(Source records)
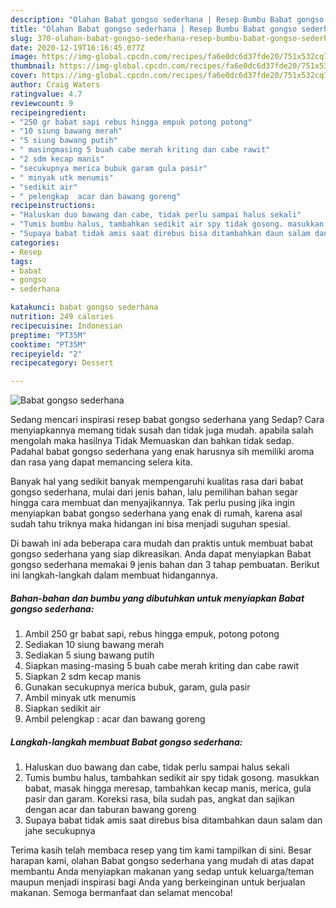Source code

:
 ```yaml
---
description: "Olahan Babat gongso sederhana | Resep Bumbu Babat gongso sederhana Yang Enak Banget"
title: "Olahan Babat gongso sederhana | Resep Bumbu Babat gongso sederhana Yang Enak Banget"
slug: 370-olahan-babat-gongso-sederhana-resep-bumbu-babat-gongso-sederhana-yang-enak-banget
date: 2020-12-19T16:16:45.077Z
image: https://img-global.cpcdn.com/recipes/fa6e0dc6d37fde20/751x532cq70/babat-gongso-sederhana-foto-resep-utama.jpg
thumbnail: https://img-global.cpcdn.com/recipes/fa6e0dc6d37fde20/751x532cq70/babat-gongso-sederhana-foto-resep-utama.jpg
cover: https://img-global.cpcdn.com/recipes/fa6e0dc6d37fde20/751x532cq70/babat-gongso-sederhana-foto-resep-utama.jpg
author: Craig Waters
ratingvalue: 4.7
reviewcount: 9
recipeingredient:
- "250 gr babat sapi rebus hingga empuk potong potong"
- "10 siung bawang merah"
- "5 siung bawang putih"
- " masingmasing 5 buah cabe merah kriting dan cabe rawit"
- "2 sdm kecap manis"
- "secukupnya merica bubuk garam gula pasir"
- " minyak utk menumis"
- "sedikit air"
- " pelengkap  acar dan bawang goreng"
recipeinstructions:
- "Haluskan duo bawang dan cabe, tidak perlu sampai halus sekali"
- "Tumis bumbu halus, tambahkan sedikit air spy tidak gosong. masukkan babat, masak hingga meresap, tambahkan kecap manis, merica, gula pasir dan garam. Koreksi rasa, bila sudah pas, angkat dan sajikan dengan acar dan taburan bawang goreng"
- "Supaya babat tidak amis saat direbus bisa ditambahkan daun salam dan jahe secukupnya"
categories:
- Resep
tags:
- babat
- gongso
- sederhana

katakunci: babat gongso sederhana 
nutrition: 249 calories
recipecuisine: Indonesian
preptime: "PT35M"
cooktime: "PT35M"
recipeyield: "2"
recipecategory: Dessert

---
```



![Babat gongso sederhana](https://img-global.cpcdn.com/recipes/fa6e0dc6d37fde20/751x532cq70/babat-gongso-sederhana-foto-resep-utama.jpg)

Sedang mencari inspirasi resep babat gongso sederhana yang Sedap? Cara menyiapkannya memang tidak susah dan tidak juga mudah. apabila salah mengolah maka hasilnya Tidak Memuaskan dan bahkan tidak sedap. Padahal babat gongso sederhana yang enak harusnya sih memiliki aroma dan rasa yang dapat memancing selera kita.



Banyak hal yang sedikit banyak mempengaruhi kualitas rasa dari babat gongso sederhana, mulai dari jenis bahan, lalu pemilihan bahan segar hingga cara membuat dan menyajikannya. Tak perlu pusing jika ingin menyiapkan babat gongso sederhana yang enak di rumah, karena asal sudah tahu triknya maka hidangan ini bisa menjadi suguhan spesial.


Di bawah ini ada beberapa cara mudah dan praktis untuk membuat babat gongso sederhana yang siap dikreasikan. Anda dapat menyiapkan Babat gongso sederhana memakai 9 jenis bahan dan 3 tahap pembuatan. Berikut ini langkah-langkah dalam membuat hidangannya.

<!--inarticleads1-->

##### Bahan-bahan dan bumbu yang dibutuhkan untuk menyiapkan Babat gongso sederhana:

1. Ambil 250 gr babat sapi, rebus hingga empuk, potong potong
1. Sediakan 10 siung bawang merah
1. Sediakan 5 siung bawang putih
1. Siapkan  masing-masing 5 buah cabe merah kriting dan cabe rawit
1. Siapkan 2 sdm kecap manis
1. Gunakan secukupnya merica bubuk, garam, gula pasir
1. Ambil  minyak utk menumis
1. Siapkan sedikit air
1. Ambil  pelengkap : acar dan bawang goreng




<!--inarticleads2-->

##### Langkah-langkah membuat Babat gongso sederhana:

1. Haluskan duo bawang dan cabe, tidak perlu sampai halus sekali
1. Tumis bumbu halus, tambahkan sedikit air spy tidak gosong. masukkan babat, masak hingga meresap, tambahkan kecap manis, merica, gula pasir dan garam. Koreksi rasa, bila sudah pas, angkat dan sajikan dengan acar dan taburan bawang goreng
1. Supaya babat tidak amis saat direbus bisa ditambahkan daun salam dan jahe secukupnya




Terima kasih telah membaca resep yang tim kami tampilkan di sini. Besar harapan kami, olahan Babat gongso sederhana yang mudah di atas dapat membantu Anda menyiapkan makanan yang sedap untuk keluarga/teman maupun menjadi inspirasi bagi Anda yang berkeinginan untuk berjualan makanan. Semoga bermanfaat dan selamat mencoba!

▶ YOUR OBJECTIVE: Word for word, restate the lines above from the line containing "##### Bahan-bahan dan" through the line containing "1. Supaya babat", with both included and nothing else.

▶ ANSWER TO THE EXERCISE:
##### Bahan-bahan dan bumbu yang dibutuhkan untuk menyiapkan Babat gongso sederhana:

1. Ambil 250 gr babat sapi, rebus hingga empuk, potong potong
1. Sediakan 10 siung bawang merah
1. Sediakan 5 siung bawang putih
1. Siapkan  masing-masing 5 buah cabe merah kriting dan cabe rawit
1. Siapkan 2 sdm kecap manis
1. Gunakan secukupnya merica bubuk, garam, gula pasir
1. Ambil  minyak utk menumis
1. Siapkan sedikit air
1. Ambil  pelengkap : acar dan bawang goreng




<!--inarticleads2-->

##### Langkah-langkah membuat Babat gongso sederhana:

1. Haluskan duo bawang dan cabe, tidak perlu sampai halus sekali
1. Tumis bumbu halus, tambahkan sedikit air spy tidak gosong. masukkan babat, masak hingga meresap, tambahkan kecap manis, merica, gula pasir dan garam. Koreksi rasa, bila sudah pas, angkat dan sajikan dengan acar dan taburan bawang goreng
1. Supaya babat tidak amis saat direbus bisa ditambahkan daun salam dan jahe secukupnya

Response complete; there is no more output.